▶ TASK TO CARRY OUT
Please take the records that follow and repeat exactly the lines starting with the line with "# 🛍️ XIV STORE" and going on through the line with "- 📦 Browse products with detailed view".

Saved data entries:
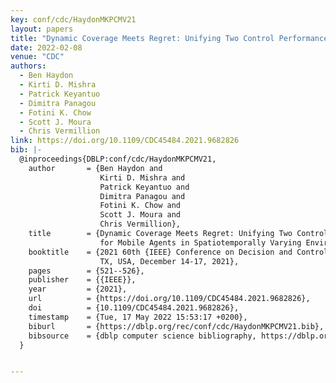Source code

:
 ```yaml
---
key: conf/cdc/HaydonMKPCMV21
layout: papers
title: "Dynamic Coverage Meets Regret: Unifying Two Control Performance Measures for Mobile Agents in Spatiotemporally Varying Environments."
date: 2022-02-08
venue: "CDC"
authors:
  - Ben Haydon
  - Kirti D. Mishra
  - Patrick Keyantuo
  - Dimitra Panagou
  - Fotini K. Chow
  - Scott J. Moura
  - Chris Vermillion
link: https://doi.org/10.1109/CDC45484.2021.9682826
bib: |-
  @inproceedings{DBLP:conf/cdc/HaydonMKPCMV21,
    author       = {Ben Haydon and
                    Kirti D. Mishra and
                    Patrick Keyantuo and
                    Dimitra Panagou and
                    Fotini K. Chow and
                    Scott J. Moura and
                    Chris Vermillion},
    title        = {Dynamic Coverage Meets Regret: Unifying Two Control Performance Measures
                    for Mobile Agents in Spatiotemporally Varying Environments},
    booktitle    = {2021 60th {IEEE} Conference on Decision and Control (CDC), Austin,
                    TX, USA, December 14-17, 2021},
    pages        = {521--526},
    publisher    = {{IEEE}},
    year         = {2021},
    url          = {https://doi.org/10.1109/CDC45484.2021.9682826},
    doi          = {10.1109/CDC45484.2021.9682826},
    timestamp    = {Tue, 17 May 2022 15:53:17 +0200},
    biburl       = {https://dblp.org/rec/conf/cdc/HaydonMKPCMV21.bib},
    bibsource    = {dblp computer science bibliography, https://dblp.org}
  }


---
```

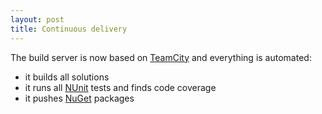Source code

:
 ```yaml
---
layout: post
title: Continuous delivery
---
```


The build server is now based on [TeamCity][teamcity] and everything is automated:

- it builds all solutions
- it runs all [NUnit][nunit] tests and finds code coverage
- it pushes [NuGet][nuget] packages

[teamcity]: http://www.jetbrains.com/teamcity/
[cd]: http://en.wikipedia.org/wiki/Continuous_delivery
[nunit]: http://www.nunit.org/
[nuget]: http://www.nuget.org/
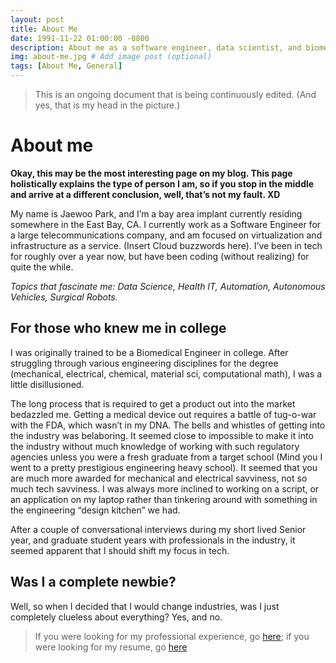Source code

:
 ```yaml
---
layout: post
title: About Me
date: 1991-11-22 01:00:00 -0800
description: About me as a software engineer, data scientist, and biomedical engineer professionally. Also about my lifestyle, and various topics about my enthusiasm for the video game industry, animation industry, travelling, and seredipitous discovery. # Add post description (optional)
img: about-me.jpg # Add image post (optional)
tags: [About Me, General]
---
```

>This is an ongoing document that is being continuously edited. (And yes, that is my head in the picture.)

# About me

**Okay, this may be the most interesting page on my blog. This page holistically explains the type of person I am, so if you stop in the middle and arrive at a different conclusion, well, that’s not my fault. XD**

My name is Jaewoo Park, and I’m a bay area implant currently residing somewhere in the East Bay, CA. I currently work as a Software Engineer for a large telecommunications company, and am focused on virtualization and infrastructure as a service. (Insert Cloud buzzwords here). I’ve been in tech for roughly over a year now, but have been coding (without realizing) for quite the while.

*Topics that fascinate me: Data Science, Health IT, Automation, Autonomous Vehicles, Surgical Robots.*

## For those who knew me in college

I was originally trained to be a Biomedical Engineer in college. After struggling through various engineering disciplines for the degree (mechanical, electrical, chemical, material sci, computational math), I was a little disillusioned.

The long process that is required to get a product out into the market bedazzled me. Getting a medical device out requires a battle of tug-o-war with the FDA, which wasn’t in my DNA.
The bells and whistles of getting into the industry was belaboring. It seemed close to impossible to make it into the industry without much knowledge of working with such regulatory agencies unless you were a fresh graduate from a target school (Mind you I went to a pretty prestigious engineering heavy school).
It seemed that you are much more awarded for mechanical and electrical savviness, not so much tech savviness. I was always more inclined to working on a script, or an application on my laptop rather than tinkering around with something in the engineering “design kitchen” we had.

After a couple of conversational interviews during my short lived Senior year, and graduate student years with professionals in the industry, it seemed apparent that I should shift my focus in tech.

## Was I a complete newbie?

Well, so when I decided that I would change industries, was I just completely clueless about everything? Yes, and no.

>If you were looking for my professional experience, go [here](https://www.linkedin.com/in/jaewoopark91); if you were looking for my resume, go [here](http://google.com)
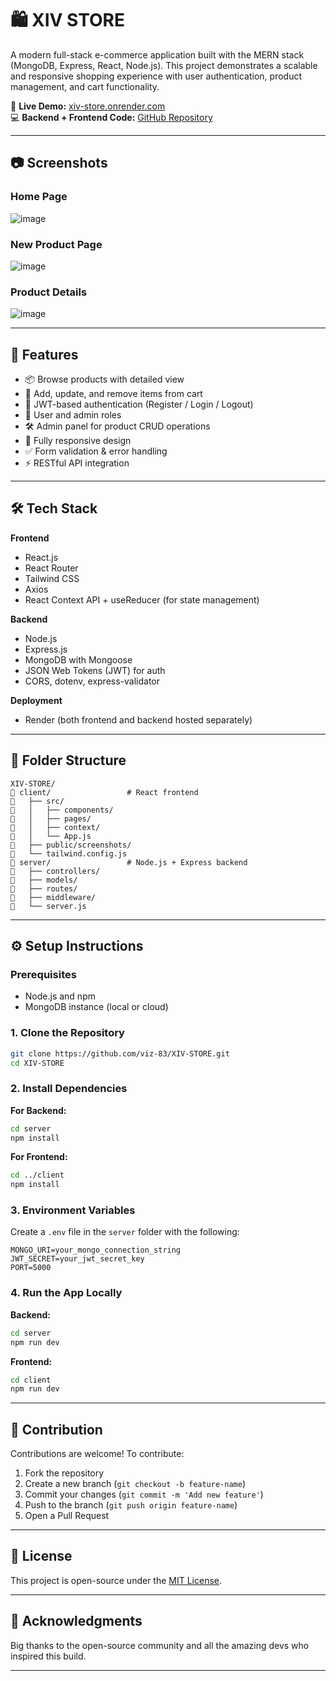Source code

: # 🛍️ XIV STORE

A modern full-stack e-commerce application built with the MERN stack (MongoDB, Express, React, Node.js). This project demonstrates a scalable and responsive shopping experience with user authentication, product management, and cart functionality.

🔗 **Live Demo:** [xiv-store.onrender.com](https://xiv-store.onrender.com)  
💻 **Backend + Frontend Code:** [GitHub Repository](https://github.com/viz-83/XIV-STORE)

---

## 📷 Screenshots

### Home Page
![image](https://github.com/user-attachments/assets/fcb59137-05ca-480f-8634-9922922be4bc)



### New Product Page
![image](https://github.com/user-attachments/assets/8930e749-b0c0-4acd-a710-340df772c6af)


### Product Details
![image](https://github.com/user-attachments/assets/15d2909c-f468-453f-b920-2f6a35e59c80)


---

## 🚀 Features

- 📦 Browse products with detailed view
- 🛒 Add, update, and remove items from cart
- 🔐 JWT-based authentication (Register / Login / Logout)
- 👤 User and admin roles
- 🛠️ Admin panel for product CRUD operations
- 📱 Fully responsive design
- ✅ Form validation & error handling
- ⚡ RESTful API integration

---

## 🛠️ Tech Stack

**Frontend**
- React.js
- React Router
- Tailwind CSS
- Axios
- React Context API + useReducer (for state management)

**Backend**
- Node.js
- Express.js
- MongoDB with Mongoose
- JSON Web Tokens (JWT) for auth
- CORS, dotenv, express-validator

**Deployment**
- Render (both frontend and backend hosted separately)

---

## 📁 Folder Structure

```
XIV-STORE/
🔺 client/                 # React frontend
🔺   ├── src/
🔺   │   ├── components/
🔺   │   ├── pages/
🔺   │   ├── context/
🔺   │   └── App.js
🔺   ├── public/screenshots/
🔺   └── tailwind.config.js
🔺 server/                 # Node.js + Express backend
🔺   ├── controllers/
🔺   ├── models/
🔺   ├── routes/
🔺   ├── middleware/
🔺   └── server.js
```

---

## ⚙️ Setup Instructions

### Prerequisites

- Node.js and npm
- MongoDB instance (local or cloud)

### 1. Clone the Repository

```bash
git clone https://github.com/viz-83/XIV-STORE.git
cd XIV-STORE
```

### 2. Install Dependencies

**For Backend:**

```bash
cd server
npm install
```

**For Frontend:**

```bash
cd ../client
npm install
```

### 3. Environment Variables

Create a `.env` file in the `server` folder with the following:

```env
MONGO_URI=your_mongo_connection_string
JWT_SECRET=your_jwt_secret_key
PORT=5000
```

### 4. Run the App Locally

**Backend:**

```bash
cd server
npm run dev
```

**Frontend:**

```bash
cd client
npm run dev
```

---

## 🤝 Contribution

Contributions are welcome! To contribute:

1. Fork the repository
2. Create a new branch (`git checkout -b feature-name`)
3. Commit your changes (`git commit -m 'Add new feature'`)
4. Push to the branch (`git push origin feature-name`)
5. Open a Pull Request

---

## 📄 License

This project is open-source under the [MIT License](LICENSE).

---

## 🙌 Acknowledgments

Big thanks to the open-source community and all the amazing devs who inspired this build.

---

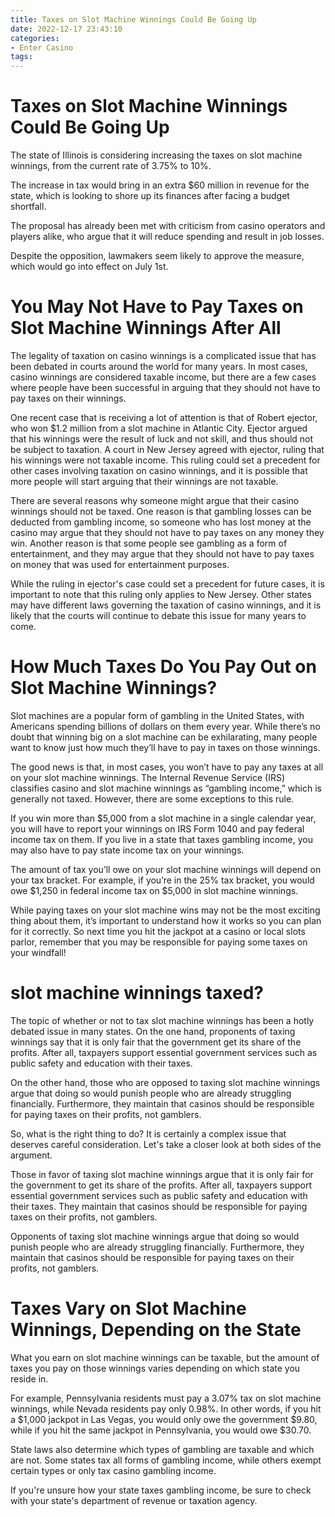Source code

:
 ```yaml
---
title: Taxes on Slot Machine Winnings Could Be Going Up
date: 2022-12-17 23:43:10
categories:
- Enter Casino
tags:
---
```



#  Taxes on Slot Machine Winnings Could Be Going Up

The state of Illinois is considering increasing the taxes on slot machine winnings, from the current rate of 3.75% to 10%.

The increase in tax would bring in an extra $60 million in revenue for the state, which is looking to shore up its finances after facing a budget shortfall.

The proposal has already been met with criticism from casino operators and players alike, who argue that it will reduce spending and result in job losses.

Despite the opposition, lawmakers seem likely to approve the measure, which would go into effect on July 1st.

#  You May Not Have to Pay Taxes on Slot Machine Winnings After All 

The legality of taxation on casino winnings is a complicated issue that has been debated in courts around the world for many years. In most cases, casino winnings are considered taxable income, but there are a few cases where people have been successful in arguing that they should not have to pay taxes on their winnings. 

One recent case that is receiving a lot of attention is that of Robert ejector, who won $1.2 million from a slot machine in Atlantic City. Ejector argued that his winnings were the result of luck and not skill, and thus should not be subject to taxation. A court in New Jersey agreed with ejector, ruling that his winnings were not taxable income. This ruling could set a precedent for other cases involving taxation on casino winnings, and it is possible that more people will start arguing that their winnings are not taxable. 

There are several reasons why someone might argue that their casino winnings should not be taxed. One reason is that gambling losses can be deducted from gambling income, so someone who has lost money at the casino may argue that they should not have to pay taxes on any money they win. Another reason is that some people see gambling as a form of entertainment, and they may argue that they should not have to pay taxes on money that was used for entertainment purposes. 

While the ruling in ejector's case could set a precedent for future cases, it is important to note that this ruling only applies to New Jersey. Other states may have different laws governing the taxation of casino winnings, and it is likely that the courts will continue to debate this issue for many years to come.

#  How Much Taxes Do You Pay Out on Slot Machine Winnings? 

Slot machines are a popular form of gambling in the United States, with Americans spending billions of dollars on them every year. While there’s no doubt that winning big on a slot machine can be exhilarating, many people want to know just how much they’ll have to pay in taxes on those winnings.

The good news is that, in most cases, you won’t have to pay any taxes at all on your slot machine winnings. The Internal Revenue Service (IRS) classifies casino and slot machine winnings as “gambling income,” which is generally not taxed. However, there are some exceptions to this rule.

If you win more than $5,000 from a slot machine in a single calendar year, you will have to report your winnings on IRS Form 1040 and pay federal income tax on them. If you live in a state that taxes gambling income, you may also have to pay state income tax on your winnings.

The amount of tax you’ll owe on your slot machine winnings will depend on your tax bracket. For example, if you’re in the 25% tax bracket, you would owe $1,250 in federal income tax on $5,000 in slot machine winnings.

While paying taxes on your slot machine wins may not be the most exciting thing about them, it’s important to understand how it works so you can plan for it correctly. So next time you hit the jackpot at a casino or local slots parlor, remember that you may be responsible for paying some taxes on your windfall!

#   slot machine winnings taxed?

The topic of whether or not to tax slot machine winnings has been a hotly debated issue in many states. On the one hand, proponents of taxing winnings say that it is only fair that the government get its share of the profits. After all, taxpayers support essential government services such as public safety and education with their taxes.

On the other hand, those who are opposed to taxing slot machine winnings argue that doing so would punish people who are already struggling financially. Furthermore, they maintain that casinos should be responsible for paying taxes on their profits, not gamblers.

So, what is the right thing to do? It is certainly a complex issue that deserves careful consideration. Let's take a closer look at both sides of the argument.

Those in favor of taxing slot machine winnings argue that it is only fair for the government to get its share of the profits. After all, taxpayers support essential government services such as public safety and education with their taxes. They maintain that casinos should be responsible for paying taxes on their profits, not gamblers.

Opponents of taxing slot machine winnings argue that doing so would punish people who are already struggling financially. Furthermore, they maintain that casinos should be responsible for paying taxes on their profits, not gamblers.

#  Taxes Vary on Slot Machine Winnings, Depending on the State

What you earn on slot machine winnings can be taxable, but the amount of taxes you pay on those winnings varies depending on which state you reside in.

For example, Pennsylvania residents must pay a 3.07% tax on slot machine winnings, while Nevada residents pay only 0.98%. In other words, if you hit a $1,000 jackpot in Las Vegas, you would only owe the government $9.80, while if you hit the same jackpot in Pennsylvania, you would owe $30.70.

State laws also determine which types of gambling are taxable and which are not. Some states tax all forms of gambling income, while others exempt certain types or only tax casino gambling income.

If you're unsure how your state taxes gambling income, be sure to check with your state's department of revenue or taxation agency.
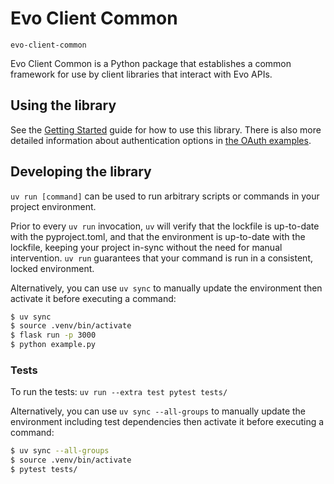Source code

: # Evo Client Common

`evo-client-common`

Evo Client Common is a Python package that establishes a common framework for use by client libraries that interact
with Evo APIs. 


## Using the library

See the [Getting Started](quickstart.md) guide for how to use this library. There is also more detailed information about authentication options in [the OAuth examples](oauth.md).


## Developing the library

`uv run [command]` can be used to run arbitrary scripts or commands in your project environment.

Prior to every `uv run` invocation, `uv` will verify that the lockfile is up-to-date with the pyproject.toml, 
and that the environment is up-to-date with the lockfile, keeping your project in-sync without the need for manual intervention. 
`uv run` guarantees that your command is run in a consistent, locked environment.

Alternatively, you can use `uv sync` to manually update the environment then activate it before executing a command:

```bash
$ uv sync
$ source .venv/bin/activate
$ flask run -p 3000
$ python example.py
```

### Tests

To run the tests:
`uv run --extra test pytest tests/`

Alternatively, you can use `uv sync --all-groups` to manually update the environment including test dependencies then activate it before executing a command:

```bash
$ uv sync --all-groups
$ source .venv/bin/activate
$ pytest tests/
```
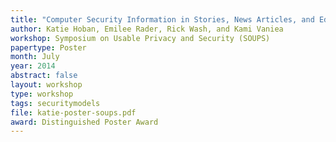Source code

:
 ```yaml
---
title: "Computer Security Information in Stories, News Articles, and Education Documents"
author: Katie Hoban, Emilee Rader, Rick Wash, and Kami Vaniea
workshop: Symposium on Usable Privacy and Security (SOUPS)
papertype: Poster
month: July
year: 2014
abstract: false
layout: workshop
type: workshop
tags: securitymodels
file: katie-poster-soups.pdf
award: Distinguished Poster Award
---
```

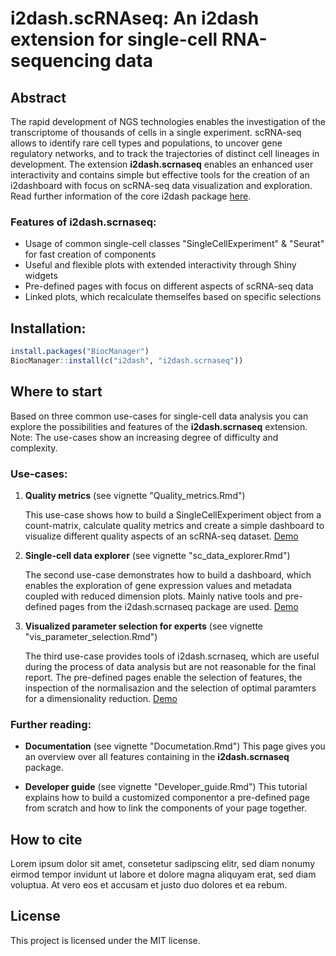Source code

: # **i2dash.scRNAseq**: An i2dash extension for single-cell RNA-sequencing data 

## Abstract

The rapid development of NGS technologies enables the investigation of the transcriptome of thousands of cells in a single experiment. scRNA-seq allows to identify rare cell types and populations, to uncover gene regulatory networks, and to track the trajectories of distinct cell lineages in development. The extension **i2dash.scrnaseq** enables an enhanced user interactivity and contains simple but effective tools for the creation of an i2dashboard with focus on scRNA-seq data visualization and exploration. Read further information of the core i2dash package [here](https://gitlab.gwdg.de/loosolab/software/i2dash). 

### Features of **i2dash.scrnaseq**:

- Usage of common single-cell classes "SingleCellExperiment" & "Seurat" for fast creation of components
- Useful and flexible plots with extended interactivity through Shiny widgets
- Pre-defined pages with focus on different aspects of scRNA-seq data
- Linked plots, which recalculate themselfes based on specific selections

## Installation:

```r
install.packages("BiocManager")
BiocManager::install(c("i2dash", "i2dash.scrnaseq"))
```

## Where to start

Based on three common use-cases for single-cell data analysis you can explore the possibilities and features of the **i2dash.scrnaseq** extension. Note: The use-cases show an increasing degree of difficulty and complexity.

### Use-cases:

1. **Quality metrics** (see vignette "Quality_metrics.Rmd")

   This use-case shows how to build a SingleCellExperiment object from a count-matrix, calculate quality metrics and create a simple dashboard to visualize different quality aspects of an scRNA-seq dataset. [Demo](http://mpibn-mampok.134.176.27.161.xip.io/use-case-1/i2dash/)

2. **Single-cell data explorer** (see vignette "sc_data_explorer.Rmd")

   The second use-case demonstrates how to build a dashboard, which enables the exploration of gene expression values and metadata coupled with reduced dimension plots. Mainly native tools and pre-defined pages from the i2dash.scrnaseq package are used. [Demo](http://mpibn-mampok.134.176.27.161.xip.io/use-case-2/i2dash/)

3. **Visualized parameter selection for experts** (see vignette "vis_parameter_selection.Rmd")

   The third use-case provides tools of i2dash.scrnaseq, which are useful during the process of data analysis but are not reasonable for the final report. The pre-defined pages enable the selection of features, the inspection of the normalisazion and the selection of optimal paramters for a dimensionality reduction. [Demo](http://mpibn-mampok.134.176.27.161.xip.io/use-case-3/i2dash/)

### Further reading:

- **Documentation** (see vignette "Documetation.Rmd") This page gives you an overview over all features containing in the **i2dash.scrnaseq** package.

- **Developer guide** (see vignette "Developer_guide.Rmd") This tutorial explains how to build a customized componentor a pre-defined page from scratch and how to link the components of your page together.


## How to cite
Lorem ipsum dolor sit amet, consetetur sadipscing elitr, sed diam nonumy eirmod tempor invidunt ut labore et dolore magna aliquyam erat, sed diam voluptua. At vero eos et accusam et justo duo dolores et ea rebum.

## License
This project is licensed under the MIT license.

▶ EXERCISE OUTPUT
: # 🛍️ XIV STORE

A modern full-stack e-commerce application built with the MERN stack (MongoDB, Express, React, Node.js). This project demonstrates a scalable and responsive shopping experience with user authentication, product management, and cart functionality.

🔗 **Live Demo:** [xiv-store.onrender.com](https://xiv-store.onrender.com)  
💻 **Backend + Frontend Code:** [GitHub Repository](https://github.com/viz-83/XIV-STORE)

---

## 📷 Screenshots

### Home Page
![image](https://github.com/user-attachments/assets/fcb59137-05ca-480f-8634-9922922be4bc)



### New Product Page
![image](https://github.com/user-attachments/assets/8930e749-b0c0-4acd-a710-340df772c6af)


### Product Details
![image](https://github.com/user-attachments/assets/15d2909c-f468-453f-b920-2f6a35e59c80)


---

## 🚀 Features

- 📦 Browse products with detailed view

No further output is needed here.